The primary criteria for case selection was compliance with the PM service agreement. A community was considered ‘compliant’ when they paid an annual fee in exchange for PM service, and ‘suspended’ when they failed to pay for services. Sixteen community cases were selected; eight were compliant, and eight were suspended. Each selected community had one hand pump facility and varied in terms of number of households being served by the water point, hand pump depth, and an external implementing organization. Community cases were selected from rural areas of two sub-counties in the Kamuli District of Uganda representing different compliance rates: Bulopa and Wankole. In both sub-counties, between 31 and 42% of the hand pumps were under a preventive maintenance service agreement (PMSA) with the PM service provider. Bulopa had an overall high compliance rate (80% of the PMSAs are compliant), whereas Wankole, one of the PM service provider’s first sub-counties in Kamuli, had about half that compliance rate (only 44% of the PMSAs signed are still compliant).
Each selected community had one hand pump facility and varied in terms of number of households being served by the water point, hand pump depth, and implementing organizations. All communities were difficult to access and lacked access to basic infrastructure such as roads, vehicles, and adequate sanitation. Most families in these communities live below the poverty line on subsistence agriculture, with some families building bricks to sell in nearby bigger communities. Illiteracy is high and most families do not have proper housing facilities and lack access to health care and other social services.
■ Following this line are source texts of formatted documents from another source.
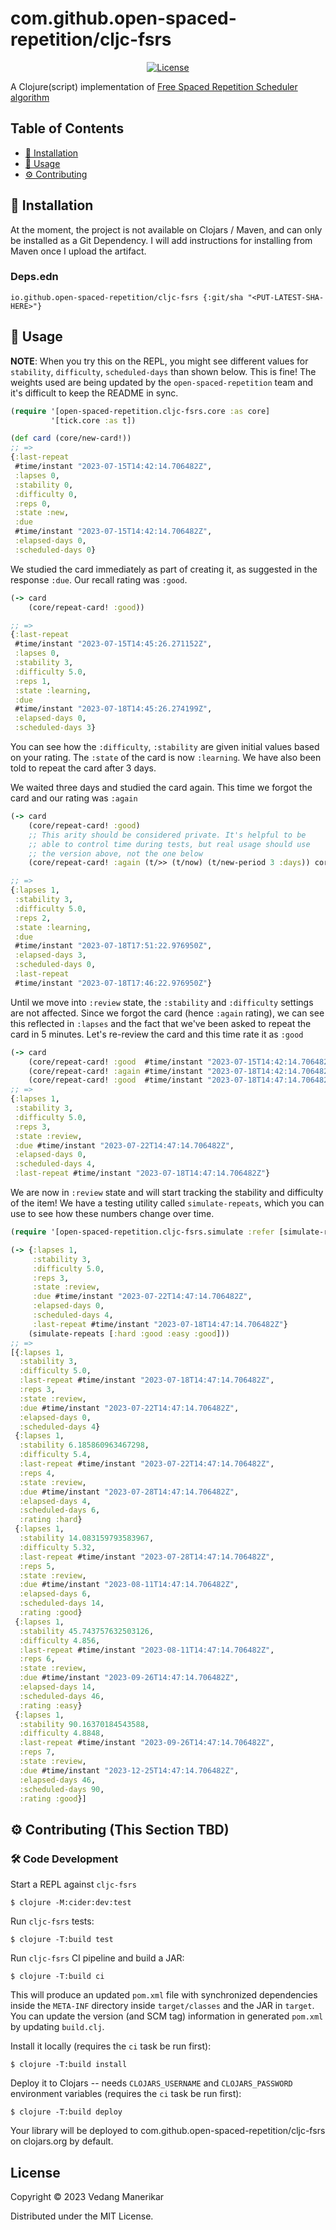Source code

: # com.github.open-spaced-repetition/cljc-fsrs
<p align="center">
  <a href="https://github.com/open-spaced-repetition/cljc-fsrs/blob/main/LICENSE"><img src="https://img.shields.io/badge/license-MIT-informational" alt="License"></a>
</p>

A Clojure(script) implementation of [Free Spaced Repetition Scheduler algorithm](https://github.com/open-spaced-repetition/free-spaced-repetition-scheduler)

## Table of Contents

- [🔧 Installation](#-installation)
- [🚀 Usage](#-usage)
- [⚙️ Contributing](#️-contributing)

## 🔧 Installation

At the moment, the project is not available on Clojars / Maven, and can only be installed as a Git Dependency. I will add instructions for installing from Maven once I upload the artifact.

### Deps.edn
```edn
io.github.open-spaced-repetition/cljc-fsrs {:git/sha "<PUT-LATEST-SHA-HERE>"}
```

## 🚀 Usage
**NOTE**: When you try this on the REPL, you might see different values for `stability`, `difficulty`, `scheduled-days` than shown below. This is fine! The weights used are being updated by the `open-spaced-repetition` team and it's difficult to keep the README in sync.

```clojure
(require '[open-spaced-repetition.cljc-fsrs.core :as core]
         '[tick.core :as t])

(def card (core/new-card!))
;; =>
{:last-repeat
 #time/instant "2023-07-15T14:42:14.706482Z",
 :lapses 0,
 :stability 0,
 :difficulty 0,
 :reps 0,
 :state :new,
 :due
 #time/instant "2023-07-15T14:42:14.706482Z",
 :elapsed-days 0,
 :scheduled-days 0}
```

We studied the card immediately as part of creating it, as suggested in the response `:due`. Our recall rating was `:good`.

```clojure
(-> card
    (core/repeat-card! :good))

;; =>
{:last-repeat
 #time/instant "2023-07-15T14:45:26.271152Z",
 :lapses 0,
 :stability 3,
 :difficulty 5.0,
 :reps 1,
 :state :learning,
 :due
 #time/instant "2023-07-18T14:45:26.274199Z",
 :elapsed-days 0,
 :scheduled-days 3}
```

You can see how the `:difficulty`, `:stability` are given initial values based on your rating. The `:state` of the card is now `:learning`. We have also been told to repeat the card after 3 days.

We waited three days and studied the card again. This time we forgot the card and our rating was `:again`
```clojure
(-> card
    (core/repeat-card! :good)
    ;; This arity should be considered private. It's helpful to be
    ;; able to control time during tests, but real usage should use
    ;; the version above, not the one below
    (core/repeat-card! :again (t/>> (t/now) (t/new-period 3 :days)) core/default-params))

;; =>
{:lapses 1,
 :stability 3,
 :difficulty 5.0,
 :reps 2,
 :state :learning,
 :due
 #time/instant "2023-07-18T17:51:22.976950Z",
 :elapsed-days 3,
 :scheduled-days 0,
 :last-repeat
 #time/instant "2023-07-18T17:46:22.976950Z"}
```

Until we move into `:review` state, the `:stability` and `:difficulty` settings are not affected. Since we forgot the card (hence `:again` rating), we can see this reflected in `:lapses` and the fact that we've been asked to repeat the card in 5 minutes. Let's re-review the card and this time rate it as `:good`

```clojure
(-> card
    (core/repeat-card! :good  #time/instant "2023-07-15T14:42:14.706482Z" core/default-params)
    (core/repeat-card! :again #time/instant "2023-07-18T14:42:14.706482Z" core/default-params)
    (core/repeat-card! :good  #time/instant "2023-07-18T14:47:14.706482Z" core/default-params))
;; =>
{:lapses 1,
 :stability 3,
 :difficulty 5.0,
 :reps 3,
 :state :review,
 :due #time/instant "2023-07-22T14:47:14.706482Z",
 :elapsed-days 0,
 :scheduled-days 4,
 :last-repeat #time/instant "2023-07-18T14:47:14.706482Z"}
```

We are now in `:review` state and will start tracking the stability and difficulty of the item! We have a testing utility called `simulate-repeats`, which you can use to see how these numbers change over time.
```clojure
(require '[open-spaced-repetition.cljc-fsrs.simulate :refer [simulate-repeats]])

(-> {:lapses 1,
     :stability 3,
     :difficulty 5.0,
     :reps 3,
     :state :review,
     :due #time/instant "2023-07-22T14:47:14.706482Z",
     :elapsed-days 0,
     :scheduled-days 4,
     :last-repeat #time/instant "2023-07-18T14:47:14.706482Z"}
    (simulate-repeats [:hard :good :easy :good]))
;; =>
[{:lapses 1,
  :stability 3,
  :difficulty 5.0,
  :last-repeat #time/instant "2023-07-18T14:47:14.706482Z",
  :reps 3,
  :state :review,
  :due #time/instant "2023-07-22T14:47:14.706482Z",
  :elapsed-days 0,
  :scheduled-days 4}
 {:lapses 1,
  :stability 6.185860963467298,
  :difficulty 5.4,
  :last-repeat #time/instant "2023-07-22T14:47:14.706482Z",
  :reps 4,
  :state :review,
  :due #time/instant "2023-07-28T14:47:14.706482Z",
  :elapsed-days 4,
  :scheduled-days 6,
  :rating :hard}
 {:lapses 1,
  :stability 14.083159793583967,
  :difficulty 5.32,
  :last-repeat #time/instant "2023-07-28T14:47:14.706482Z",
  :reps 5,
  :state :review,
  :due #time/instant "2023-08-11T14:47:14.706482Z",
  :elapsed-days 6,
  :scheduled-days 14,
  :rating :good}
 {:lapses 1,
  :stability 45.743757632503126,
  :difficulty 4.856,
  :last-repeat #time/instant "2023-08-11T14:47:14.706482Z",
  :reps 6,
  :state :review,
  :due #time/instant "2023-09-26T14:47:14.706482Z",
  :elapsed-days 14,
  :scheduled-days 46,
  :rating :easy}
 {:lapses 1,
  :stability 90.16370184543588,
  :difficulty 4.8848,
  :last-repeat #time/instant "2023-09-26T14:47:14.706482Z",
  :reps 7,
  :state :review,
  :due #time/instant "2023-12-25T14:47:14.706482Z",
  :elapsed-days 46,
  :scheduled-days 90,
  :rating :good}]
```

## ⚙️ Contributing (This Section TBD)
### 🛠 Code Development

Start a REPL against `cljc-fsrs`

    $ clojure -M:cider:dev:test

Run `cljc-fsrs` tests:

    $ clojure -T:build test

Run `cljc-fsrs` CI pipeline and build a JAR:

    $ clojure -T:build ci

This will produce an updated `pom.xml` file with synchronized dependencies inside the `META-INF`
directory inside `target/classes` and the JAR in `target`. You can update the version (and SCM tag)
information in generated `pom.xml` by updating `build.clj`.

Install it locally (requires the `ci` task be run first):

    $ clojure -T:build install

Deploy it to Clojars -- needs `CLOJARS_USERNAME` and `CLOJARS_PASSWORD` environment
variables (requires the `ci` task be run first):

    $ clojure -T:build deploy

Your library will be deployed to com.github.open-spaced-repetition/cljc-fsrs on clojars.org by default.

## License

Copyright © 2023 Vedang Manerikar

Distributed under the MIT License.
2.2. Conditions and Outcomes

An initial list of conditions impacting payment compliance was created from the literature (see Supplementary Table S1, for the definitions of conditions and citations). For example, the literature showed (e.g., [45]; Terry et al. [46]) that the lack of training programs (condition WUC Ongoing Training and Support) can result in poor management and disorganized WUC, which in turn would lead to water users’ mistrust and reduced willingness to contribute with water payments. Another condition identified was Alternative Improved Water Sources, whereby the literature showed that existence of alternative water sources reduces community members’ willingness to pay for water from protected sources [12,17,47,48,49]. These conditions, and the other listed in Table S1, were used to develop the interview questions.

2.3. Data Collection

Data were collected to characterize each condition and system outcomes in each of the sixteen cases through interviews, documentation, and observations. Interviews were conducted with water users, and WUC members and ranged in duration from 45 minutes to one hour. Interviews had a mix of close- and open-ended questions adapted for water users and WUC members. Interview questions were guided by conditions identified in the literature and worded to explore deeper context-specific aspects of these conditions. For example, one question asked “Did the WUC have access to any type of training (condition WUC Training and Support)?” and then asked open-ended follow-up questions to describe nuanced elements of each condition such as, “If yes, what type of training?”. The interview scripts can be found in Table S2. Interviews were collected with a local translator. A total of 40 interviews were conducted; 18 interviews with WUC members and 22 interviews with households.
Available documentation was collected in order to triangulate data from interviews. One such document was a water source baseline assessment report developed by the PM service provider in 2017 [44]. The baseline water source report yielded important information such as water source performance, functionality, and maintenance status. We also took field observations in each community to evaluate the water source condition, functionality, performance, and cleanness of the surrounding area, which could reflect proper use or misuse. For example, to evaluate if the WUC was taking responsibility of the water source, we assessed the general condition of the water source, the drainage channel, and the surrounding area. The general functionality and performance of the water source was also assessed by evaluating the condition of the pump handle and conducting a simple stroke and leakage test [1].
All data collection procedures were in accordance with our IRB-approved protocol (University of Colorado Boulder IRB #18-0063).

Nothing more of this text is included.